Cominciò con voce un po’ perplessa. Aveva una voce
forte, mi dissi subito.
“Io
mi chiamo
Eloin Edud… ho 17 anni e sono qui…
perché… beh… mi sono infiltrata nei
computer
della CIA e dell’FBI e ho usato i dati trovati
come… come mi pareva” concluse
con un certo orgoglio.
Un’haker,
quindi.
Sorrisi
leggermente,
e continuai a osservarla.
Non
passò
molto che ci scortarono nuovamente nelle camere. Erano le 10, la
colazione, che
di solito si teneva un’ora prima, quel giorno era proprio a
quell’ora. Uscii,
dunque, e, seguito come sempre a vista dalle telecamere, mi avviai alla
mensa.
Ora.
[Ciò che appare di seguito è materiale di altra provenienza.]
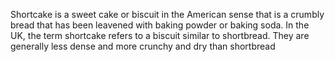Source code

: Shortcake is a sweet cake or biscuit in the American sense that is a crumbly bread that has been leavened with baking powder or baking soda. In the UK, the term shortcake refers to a biscuit similar to shortbread. They are generally less dense and more crunchy and dry than shortbread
Vi
chiederete perché tutto il casino di prima se potevamo
benissimo andare da
soli. Beh, fino a due mesi fa facevano così. Ma poi ci fu un
omicidio fra i
detenuti, proprio mentre si radunavano, e non si fece in tempo a
fermarli. Non
guardatemi così, io non c’entravo! Comunque sia,
dopo il fatto, ci scortarono
sempre. Una pizza…
Arrivai
alla
mensa, una grande sala con una serie di lunghi tavoli in file
orizzontali e in
fondo, un lungo bancone dove bisognava passare con un vassoio per
ricevere il
cibo. Di solito, dopo essermi seduto a un tavolo, nessuno mi disturbava
o mi si
sedeva vicino, tutti conoscevano il mio cattivo carattere, ma quel
giorno non
accadde. Infatti, Mello si lasciò pesantemente cadere alla
mia destra, e cominciò
a mangiare. Aspettai che parlasse. E infatti, dopo poco…
“BB..
ti va
di fare qualcosa al nano?”
“Mello
non lo
vedi che sto mangiando, lasciami in pace” risposi atono.
“Si
ma-
continuò lui imperterrito- mi è venuta
un’idea grandiosa, davvero!”
“Mello
vattene o giuro che fra poco ri spedisco fuori da quella fottuta
finestra.”
Mello
fece
spallucce, abituato sia al mio linguaggio colorito, sia ai miei modi
bruschi, e
si cercò un altro posto. Ma il danno era fatto. La nuova
arrivata, infatti, si
era avvicinata. Se nessuno mi avesse disturbato avrebbe capito che non
lo
doveva fare anche lei probabilmente, ma grazie a Mello…
Si
sedette
davanti a me, e senza rivolgermi parola, sistemò il vassoio
e incominciò a
sfamarsi.
Non la
guardai, ma lei guardava me, lanciandomi qualche occhiata di sfuggita,
per
capire chi fossi.
“Ciao.
Come
ti chiami?” disse poi, con un tono gentile.
Non
risposi,
ma alzai lo sguardo per un momento. Di solito bastava. Di solito non
appena le
mie iridi venivano viste negli occhi degli altri arrivava il ribrezzo,
la
paura, e ciò bastava a tenermeli lontani.
Lei,
invece,
tranquillissima mi chiese: “che hai, sei muto? Ti ho chiesto
come ti chiami!”
Alzai un
sopracciglio. “E perché dovrei dirlo a
te?”
“Perché
te
l’ho chiesto, e perché se no ti
chiamerò tenerone davanti a tutti!”
“Che
te ne
frega di come mi chiamo?”
“E
a te che
te ne frega di sapere che me ne frega di come ti chiami?”
rispose prontamente
lei, seguendo la stessa logica.
“Senti:
non
mi rompere i coglioni, chiaro?”
“Oh,
no
grazie! Ma non mi hai ancora risposto!”
La
guardai
molto male.
“Lasciami in pace”
“Si,
dopo.
Ora rispondimi.”
Ostinata
e
cocciuta ragazza!
“Allora?”
Non
risposi
fino a che ne ebbi la forza, giuro. Ma dovetti cedere.
“Beyond
Birthday” esalai quasi fosse il mio ultimo respiro.
“Eloin
Edud”
rispose lei allegramente porgendomi la mano.
Era
cominciata.
A nulla
era
servito il mio caratteraccio, a nulla il mio ostentare voglia di stare
da solo.
Infine,
era
cominciata.
La mia
prima
amicizia era cominciata.
Mi
presi la
testa fra le mani e mi chiesi perché.